There are certain areas of company law where Scots law differs materially from English, notably insolvency, floating charges and receivers, and Scots law sometimes has a different perspective (such as on the so-called – by English lawyers – “derivative action”). Over the years, the publishers of the heavyweight company law texts have, to a greater or lesser extent, come to accommodate and duly note these differences. There is, however, no up-to-date text which covers, in reasonable compass, the whole field explicitly treating company law as part of Scots law, which it undoubtedly is. Mr Grier is to be congratulated on supplying this need.

Although hampered by lack of space, the author covers in 17 well written chapters, all the ground that should be discussed in a textbook on company law from incorporation to dissolution, particular attention being paid to controversial issues such as “piercing the veil” and minority protection.

Particularly satisfying is the analysis in chapter 2 of the difficulties and even injustice which can follow strict adherence to the principle of the separate personality of a company in both civil and criminal law. Given the difficulties of attaching criminal responsibility to corporate bodies, and the commercial injustice which can follow the collapse of a wholly owned subsidiary with no responsibility attaching to its parent, one is forced to ask whether company law took a wrong turning with the decision in Salomon more than a century ago.

The author is also rightly critical of the mismatch between theory and practice in the concept of “capital maintenance”. The author, with whom this reviewer agrees, considers that the complex rules about reduction of capital and financial assistance for the purchase of a company’s own shares actually provide precious little protection for ordinary creditors. Chapter 6 sets it all out clearly and concisely. (The discussion of section 136 of the Companies Act 1985 should be read with the qualification that in practice the court invariably dispenses with the procedure for settling a list of creditors: Anderson Brown & Co 1965 SC 81.)

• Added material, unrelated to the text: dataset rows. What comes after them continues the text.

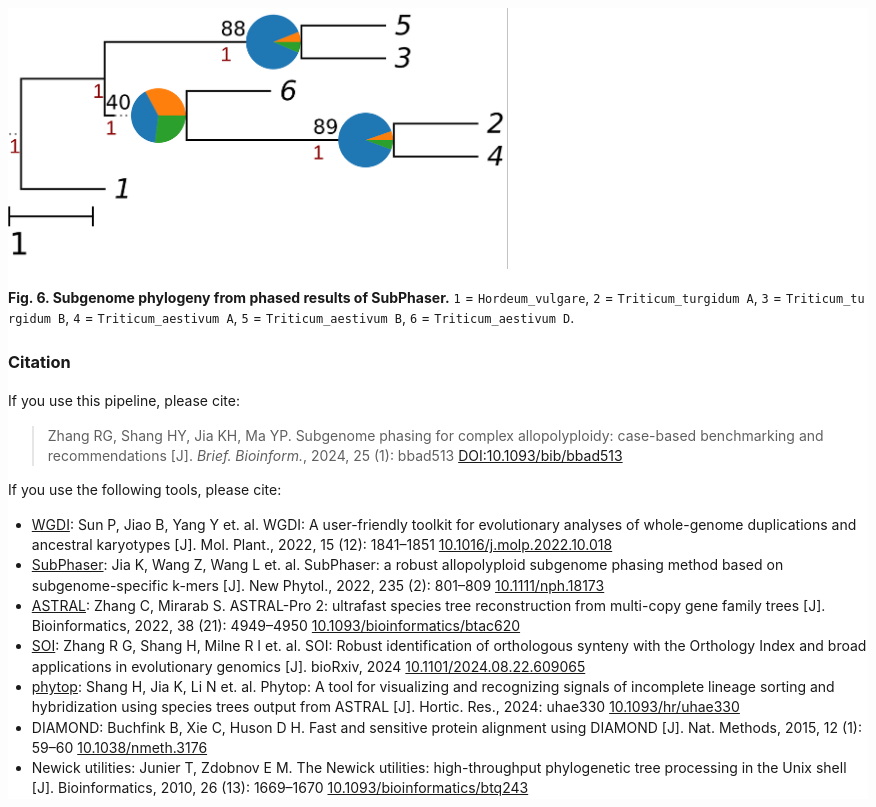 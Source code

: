 <img src="subphaser/Hordeum_vulgare.trees.nwk.astral.png" alt="subgenome phylogeny" width="500" >

**Fig. 6. Subgenome phylogeny from phased results of SubPhaser.** `1` = `Hordeum_vulgare`,
`2` = `Triticum_turgidum A`, `3` = `Triticum_turgidum B`, `4` = `Triticum_aestivum A`,
`5` = `Triticum_aestivum B`, `6` = `Triticum_aestivum D`.

### Citation ###
If you use this pipeline, please cite:
> Zhang RG, Shang HY, Jia KH, Ma YP. Subgenome phasing for complex allopolyploidy: case-based benchmarking and recommendations [J]. *Brief. Bioinform.*, 2024, 25 (1): bbad513 [DOI:10.1093/bib/bbad513](http://doi.org/10.1093/bib/bbad513)

If you use the following tools, please cite:
* [WGDI](https://github.com/SunPengChuan/wgdi): Sun P, Jiao B, Yang Y et. al. WGDI: A user-friendly toolkit for evolutionary analyses of whole-genome duplications and ancestral karyotypes [J]. Mol. Plant., 2022, 15 (12): 1841–1851 [10.1016/j.molp.2022.10.018](http://doi.org/10.1016/j.molp.2022.10.018)
* [SubPhaser](https://github.com/zhangrengang/SubPhaser): Jia K, Wang Z, Wang L et. al. SubPhaser: a robust allopolyploid subgenome phasing method based on subgenome-specific k-mers [J]. New Phytol., 2022, 235 (2): 801–809 [10.1111/nph.18173](http://doi.org/10.1111/nph.18173)
* [ASTRAL](https://github.com/chaoszhang/ASTER): Zhang C, Mirarab S. ASTRAL-Pro 2: ultrafast species tree reconstruction from multi-copy gene family trees [J]. Bioinformatics, 2022, 38 (21): 4949–4950 [10.1093/bioinformatics/btac620](http://doi.org/10.1093/bioinformatics/btac620)
* [SOI](https://github.com/zhangrengang/SOI): Zhang R G, Shang H, Milne R I et. al. SOI: Robust identification of orthologous synteny with the Orthology Index and broad applications in evolutionary genomics [J]. bioRxiv, 2024 [10.1101/2024.08.22.609065](http://doi.org/10.1101/2024.08.22.609065)
* [phytop](https://github.com/zhangrengang/phytop): Shang H, Jia K, Li N et. al. Phytop: A tool for visualizing and recognizing signals of incomplete lineage sorting and hybridization using species trees output from ASTRAL [J]. Hortic. Res., 2024: uhae330 [10.1093/hr/uhae330](http://doi.org/10.1093/hr/uhae330)
* DIAMOND: Buchfink B, Xie C, Huson D H. Fast and sensitive protein alignment using DIAMOND [J]. Nat. Methods, 2015, 12 (1): 59–60 [10.1038/nmeth.3176](http://doi.org/10.1038/nmeth.3176)
* Newick utilities: Junier T, Zdobnov E M. The Newick utilities: high-throughput phylogenetic tree processing in the Unix shell [J]. Bioinformatics, 2010, 26 (13): 1669–1670 [10.1093/bioinformatics/btq243](http://doi.org/10.1093/bioinformatics/btq243)


[//]: ![Triticum_turgidum-Triticum_aestivum.orthoindex](wgdi/Triticum_turgidum-Triticum_aestivum.io.png)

The discussion of the controversy of whether directors’ duties should be set out in statutory form, or left for the courts to develop, is admirably treated in Chapter 9. Chapter 11 is clear and concise on “Minority Protection” and chapter 12 on “Insider Dealing” is also excellent. That is not to say that those chapters which have not been mentioned are of lesser quality, although sometimes the discussion (particularly that of insolvency procedures) has had to be compressed.

With company law constantly on the move it is important for the reader to know at what date the law is stated. Unfortunately, however, this is not clear in this book. The preface is dated October 2002 but it is clear that earlier events have not been taken into account. Although the Financial Services Act 1986 was replaced by the Financial Services and Markets Act 2000 with effect 1 December 2001, Chapter 5 still refers to the 1986 Act as if it were the current statutory code. On the other hand, other chapters refer to more recent events such as the Government White Paper published in July 2002. This does not detract from the overall merits of the book, which can be wholeheartedly recommended to students and practitioners who wish to have a comprehensive survey of company law from Scotland’s perspective within a reasonable compass; it is a pity, however, that the publishers have attached a recommended price which may put it beyond the pocket of many students’ personal libraries. With a second edition more or less inevitable to take account of the changes brought into force since late 2001 and those now under consideration, perhaps these points can be borne in mind.